** EXERCISE AIM **
A word-for-word copy of the lines from the one holding "has_theatre_category = true" through the final line of the records below is the only output asked for.
-- Opening Marker --
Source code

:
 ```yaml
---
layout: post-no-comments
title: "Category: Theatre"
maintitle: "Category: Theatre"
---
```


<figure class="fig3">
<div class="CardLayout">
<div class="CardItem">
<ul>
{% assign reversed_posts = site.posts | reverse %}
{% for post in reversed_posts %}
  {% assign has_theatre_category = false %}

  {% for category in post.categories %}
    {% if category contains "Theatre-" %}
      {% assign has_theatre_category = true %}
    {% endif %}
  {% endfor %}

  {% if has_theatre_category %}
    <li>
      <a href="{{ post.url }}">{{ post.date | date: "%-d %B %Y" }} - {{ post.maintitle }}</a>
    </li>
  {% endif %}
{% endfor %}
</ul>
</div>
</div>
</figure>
-- Closing Marker --
** SOLUTION FOR THIS EXERCISE **
      {% assign has_theatre_category = true %}
    {% endif %}
  {% endfor %}

  {% if has_theatre_category %}
    <li>
      <a href="{{ post.url }}">{{ post.date | date: "%-d %B %Y" }} - {{ post.maintitle }}</a>
    </li>
  {% endif %}
{% endfor %}
</ul>
</div>
</div>
</figure>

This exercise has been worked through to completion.